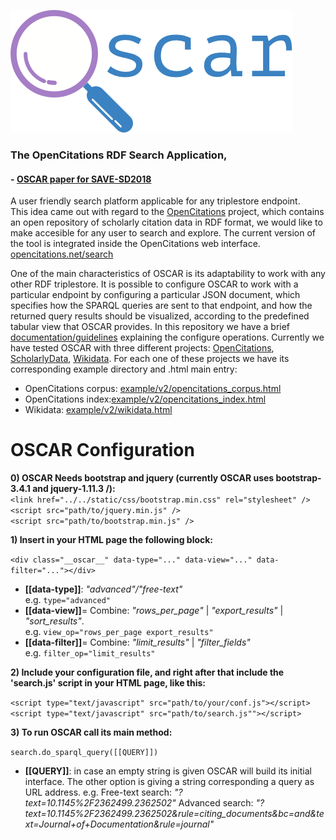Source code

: ![OSCAR](doc/oscar_logo.png)
### The OpenCitations RDF Search Application,
#### - [OSCAR paper for SAVE-SD2018](https://essepuntato.github.io/papers/oscar-savesd2018.html)

A  user friendly search platform applicable for any triplestore endpoint.  
This idea came out with regard to the [OpenCitations](http://opencitations.net/) project, which contains an open repository of scholarly citation data in RDF format, we would like to make accesible for any user to search and explore. The current version of the tool is integrated inside the OpenCitations web interface.  
[opencitations.net/search](http://opencitations.net/search)

One of the main characteristics of OSCAR is its adaptability to work with any other RDF triplestore. It is possible to configure OSCAR to work with a particular endpoint by configuring a particular JSON document, which specifies how the SPARQL queries are sent to that endpoint, and how the returned query results should be visualized, according to the predefined tabular view that OSCAR provides. In this repository we have a brief [documentation/guidelines](OSCAR/doc/README.md) explaining the configure operations. Currently we have tested OSCAR with three different projects: [OpenCitations](http://opencitations.net/), [ScholarlyData](http://www.scholarlydata.org/), [Wikidata](http://wikidata.org/). For each one of these projects we have its corresponding example directory and .html main entry:
* OpenCitations corpus: [example/v2/opencitations_corpus.html](https://opencitations.github.io/oscar/example/v2/opencitations_corpus.html)
* OpenCitations index:[example/v2/opencitations_index.html](https://opencitations.github.io/oscar/example/v2/opencitations_index.html)
* Wikidata: [example/v2/wikidata.html](https://opencitations.github.io/oscar/example/v2/wikidata.html)

# OSCAR Configuration

**0) OSCAR Needs bootstrap and jquery (currently OSCAR uses bootstrap-3.4.1  and jquery-1.11.3 /):**   
```<link href="../../static/css/bootstrap.min.css" rel="stylesheet" />```  
```<script src="path/to/jquery.min.js" />```  
```<script src="path/to/bootstrap.min.js" />```
        
        
**1) Insert in your HTML page the following block:** 

```<div class="__oscar__" data-type="..." data-view="..." data-filter="..."></div>``` 
* **[[data-type]]**: *"advanced"/"free-text"*  
e.g.  ```type="advanced"```
* **[[data-view]]**= Combine: *"rows_per_page"* | *"export_results"* | *"sort_results"*.  
e.g.  ```view_op="rows_per_page export_results"```
* **[[data-filter]]**= Combine: *"limit_results"* | *"filter_fields"*  
e.g.  ```filter_op="limit_results"```


**2) Include your configuration file, and right after that include the 'search.js' script in your HTML page, like this:**

```<script type="text/javascript" src="path/to/your/conf.js"></script>```  
```<script type="text/javascript" src="path/to/search.js""></script>```


**3) To run OSCAR call its main method:**

```search.do_sparql_query([[QUERY]])```
* **[[QUERY]]**: in case an empty string is given OSCAR will build its initial interface. The other option is giving a string corresponding a query as URL address. e.g. 
Free-text search: *"?text=10.1145%2F2362499.2362502"*
Advanced search: *"?text=10.1145%2F2362499.2362502&rule=citing_documents&bc=and&text=Journal+of+Documentation&rule=journal"*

Problem requirements:
Print the listing verbatim, images excluded.

Exercise result:
Source code

: ![OSCAR](doc/oscar_logo.png)
### The OpenCitations RDF Search Application,
#### - [OSCAR paper for SAVE-SD2018](https://essepuntato.github.io/papers/oscar-savesd2018.html)

A  user friendly search platform applicable for any triplestore endpoint.  
This idea came out with regard to the [OpenCitations](http://opencitations.net/) project, which contains an open repository of scholarly citation data in RDF format, we would like to make accesible for any user to search and explore. The current version of the tool is integrated inside the OpenCitations web interface.  
[opencitations.net/search](http://opencitations.net/search)

One of the main characteristics of OSCAR is its adaptability to work with any other RDF triplestore. It is possible to configure OSCAR to work with a particular endpoint by configuring a particular JSON document, which specifies how the SPARQL queries are sent to that endpoint, and how the returned query results should be visualized, according to the predefined tabular view that OSCAR provides. In this repository we have a brief [documentation/guidelines](OSCAR/doc/README.md) explaining the configure operations. Currently we have tested OSCAR with three different projects: [OpenCitations](http://opencitations.net/), [ScholarlyData](http://www.scholarlydata.org/), [Wikidata](http://wikidata.org/). For each one of these projects we have its corresponding example directory and .html main entry:
* OpenCitations corpus: [example/v2/opencitations_corpus.html](https://opencitations.github.io/oscar/example/v2/opencitations_corpus.html)
* OpenCitations index:[example/v2/opencitations_index.html](https://opencitations.github.io/oscar/example/v2/opencitations_index.html)
* Wikidata: [example/v2/wikidata.html](https://opencitations.github.io/oscar/example/v2/wikidata.html)

# OSCAR Configuration

**0) OSCAR Needs bootstrap and jquery (currently OSCAR uses bootstrap-3.4.1  and jquery-1.11.3 /):**   
```<link href="../../static/css/bootstrap.min.css" rel="stylesheet" />```  
```<script src="path/to/jquery.min.js" />```  
```<script src="path/to/bootstrap.min.js" />```
        
        
**1) Insert in your HTML page the following block:** 

```<div class="__oscar__" data-type="..." data-view="..." data-filter="..."></div>``` 
* **[[data-type]]**: *"advanced"/"free-text"*  
e.g.  ```type="advanced"```
* **[[data-view]]**= Combine: *"rows_per_page"* | *"export_results"* | *"sort_results"*.  
e.g.  ```view_op="rows_per_page export_results"```
* **[[data-filter]]**= Combine: *"limit_results"* | *"filter_fields"*  
e.g.  ```filter_op="limit_results"```


**2) Include your configuration file, and right after that include the 'search.js' script in your HTML page, like this:**

```<script type="text/javascript" src="path/to/your/conf.js"></script>```  
```<script type="text/javascript" src="path/to/search.js""></script>```


**3) To run OSCAR call its main method:**

```search.do_sparql_query([[QUERY]])```
* **[[QUERY]]**: in case an empty string is given OSCAR will build its initial interface. The other option is giving a string corresponding a query as URL address. e.g. 
Free-text search: *"?text=10.1145%2F2362499.2362502"*
Advanced search: *"?text=10.1145%2F2362499.2362502&rule=citing_documents&bc=and&text=Journal+of+Documentation&rule=journal"*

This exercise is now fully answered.